The latest Labour Market Report, produced by Statistics Jersey, has revealed that since 2014 the number of agriculture and fisheries jobs has fallen by 380 and now stands at 1,270.
National Famers’ Union president Peter Le Maistre said that farmers have had no choice but to reduce their workforces as the increasing minimum wage has pushed up labour costs. A further recommendation to raise the minimum wage by 3.8% next year has been made.
Meanwhile, other sectors, including finance, technology and construction, have all seen a healthy increase in jobs over the same period, indicating the further transition of Jersey’s workforce from its fields and farms to town office blocks.
The total number of jobs in Jersey has steadily increased over the last five years and in the latest report, based on June 2019 figures, was 62,440, which was the highest figure ever recorded.
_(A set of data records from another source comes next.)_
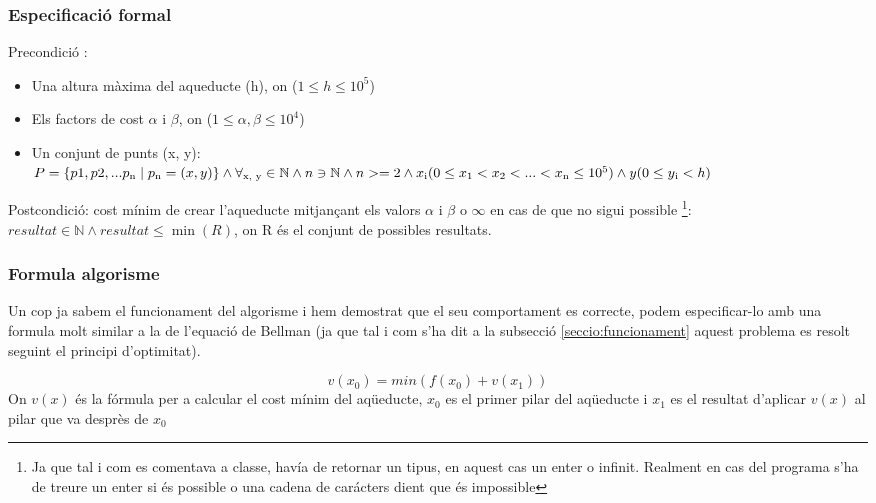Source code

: \documentclass[12pt, letterpaper]{article}
\begin{document}
\subsubsection{Especificació formal}
Precondició :
\begin{itemize}
    \item Una altura màxima del aqueducte (h), on ($1 \leq h \leq 10^5$)
    \item Els factors de cost $\alpha$ i $\beta$, on ($1\leq \alpha, \beta \leq 10^4$)
    \item Un conjunt de punts (x, y):\\
        $P = \{p1, p2, ... p\textsubscript{n} \mid p\textsubscript{n} = (x, y) \} \land \forall \textsubscript{x, y} \in \mathbb{N} \land n \owns \mathbb{N} \land n >= 2 
        \land x\textsubscript{i} (0\leq x\textsubscript{1} < x\textsubscript{2} < ... < x\textsubscript{n} \leq 10^5) \land y (0 \leq y\textsubscript{i} < h) $

\end{itemize}
Postcondició: cost mínim de crear l'aqueducte mitjançant els valors $\alpha$ i $\beta$ o $\infty$ en cas de que no sigui possible \footnote{Ja que tal i com es comentava a classe, havía de retornar un tipus, en aquest cas un enter o infinit. Realment en cas del programa s'ha de treure un enter si és possible o una cadena de carácters dient que és impossible}:\\

        $ resultat \in \mathbb{N} \land resultat \leq \min(R) $, on R és el conjunt de possibles resultats.


 
\subsubsection{Formula algorisme}
Un cop ja sabem el funcionament del algorisme i hem demostrat que el seu comportament es correcte, podem especificar-lo amb una formula molt similar a la de l'equació de Bellman (ja que tal i com s'ha dit a la subsecció \ref{seccio:funcionament} aquest problema es resolt seguint el principi d'optimitat).

\begin{center}
\begin{equation}
v(x_{0}) = min(f(x_{0}) + v(x_{1}))
\end{equation}
On $v(x)$ és la fórmula per a calcular el cost mínim del aqüeducte, $x_{0}$ es el primer pilar del aqüeducte i $x_{1}$ es el resultat d'aplicar $v(x)$ al pilar que va desprès de $x_{0}$
\end{center}
\end{document}
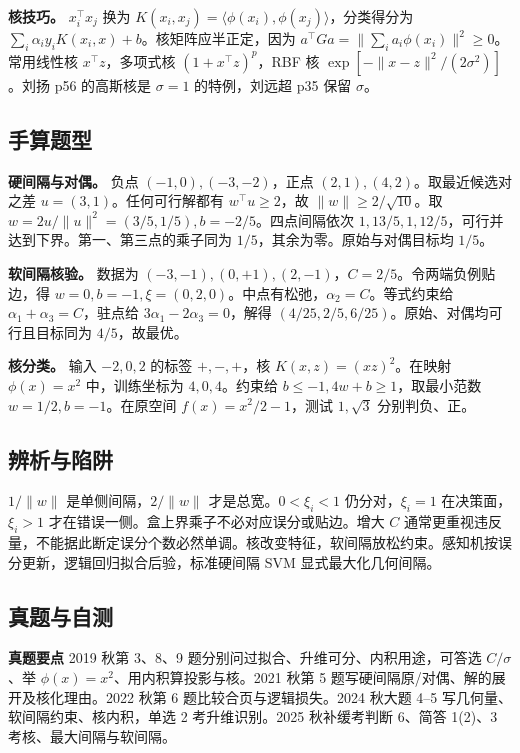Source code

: \documentclass[UTF8,a4paper,zihao=-4,fontset=fandol]{ctexart}
\begin{document}
\textbf{核技巧。} \(x_i^\top x_j\) 换为 \(K(x_i,x_j)=\langle\phi(x_i),\phi(x_j)\rangle\)，分类得分为 \(\sum_i\alpha_i y_iK(x_i,x)+b\)。核矩阵应半正定，因为 \(a^\top G a=\|\sum_i a_i\phi(x_i)\|^2\ge0\)。常用线性核 \(x^\top z\)，多项式核 \((1+x^\top z)^p\)，RBF 核 \(\exp[-\|x-z\|^2/(2\sigma^2)]\)。刘扬 p56 的高斯核是 \(\sigma=1\) 的特例，刘远超 p35 保留 \(\sigma\)。

\subsection{手算题型}
\textbf{硬间隔与对偶。} 负点 \((-1,0),(-3,-2)\)，正点 \((2,1),(4,2)\)。取最近候选对之差 \(u=(3,1)\)。任何可行解都有 \(w^\top u\ge2\)，故 \(\|w\|\ge2/\sqrt{10}\)。取 \(w=2u/\|u\|^2=(3/5,1/5),b=-2/5\)。四点间隔依次 \(1,13/5,1,12/5\)，可行并达到下界。第一、第三点的乘子同为 \(1/5\)，其余为零。原始与对偶目标均 \(1/5\)。

\textbf{软间隔核验。} 数据为 \((-3,-1),(0,+1),(2,-1)\)，\(C=2/5\)。令两端负例贴边，得 \(w=0,b=-1,\xi=(0,2,0)\)。中点有松弛，\(\alpha_2=C\)。等式约束给 \(\alpha_1+\alpha_3=C\)，驻点给 \(3\alpha_1-2\alpha_3=0\)，解得 \((4/25,2/5,6/25)\)。原始、对偶均可行且目标同为 \(4/5\)，故最优。

\textbf{核分类。} 输入 \(-2,0,2\) 的标签 \(+,-,+\)，核 \(K(x,z)=(xz)^2\)。在映射 \(\phi(x)=x^2\) 中，训练坐标为 \(4,0,4\)。约束给 \(b\le-1,4w+b\ge1\)，取最小范数 \(w=1/2,b=-1\)。在原空间 \(f(x)=x^2/2-1\)，测试 \(1,\sqrt3\) 分别判负、正。

\subsection{辨析与陷阱}
\(1/\|w\|\) 是单侧间隔，\(2/\|w\|\) 才是总宽。\(0<\xi_i<1\) 仍分对，\(\xi_i=1\) 在决策面，\(\xi_i>1\) 才在错误一侧。盒上界乘子不必对应误分或贴边。增大 \(C\) 通常更重视违反量，不能据此断定误分个数必然单调。核改变特征，软间隔放松约束。感知机按误分更新，逻辑回归拟合后验，标准硬间隔 SVM 显式最大化几何间隔。

\subsection{真题与自测}
\textbf{真题要点} 2019 秋第 3、8、9 题分别问过拟合、升维可分、内积用途，可答选 \(C/\sigma\)、举 \(\phi(x)=x^2\)、用内积算投影与核。2021 秋第 5 题写硬间隔原/对偶、解的展开及核化理由。2022 秋第 6 题比较合页与逻辑损失。2024 秋大题 4–5 写几何量、软间隔约束、核内积，单选 2 考升维识别。2025 秋补缓考判断 6、简答 1(2)、3 考核、最大间隔与软间隔。
\end{document}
In the last period, jobs in finance – the largest sector – increased by 8% reaching 13,680, the number of workers in information and communication rose 15% to 1,840, while construction and quarrying posts boomed, going up 18% to 5,990.
The number of jobs in the public sector increased by 110 over the past year to 7,810, but has fallen by around 600 positions since 2014.
Peter Le Maistre, president of the Jersey Farmers’ Union, said that he was not ‘surprised at all’ by the figures for his industry.
‘The minimum wage has gone up by something like 25% in that time and farmers have tried to reduce their labour force by things like mechanisation,’ he said.
‘Also in that time a number of farmers have gone out of business. There was one specialist grower who had to give up his business and he had employed ten to 12 people. His farm was converted to potato crops and they only employed one or two people.
‘There have also been a couple of dairy farms that have closed and their herds have been incorporated into other herds, so there have been job losses there too.’
Mr Le Maistre said that he expected the trend to continue as farmers faced increasing pressure on staff costs.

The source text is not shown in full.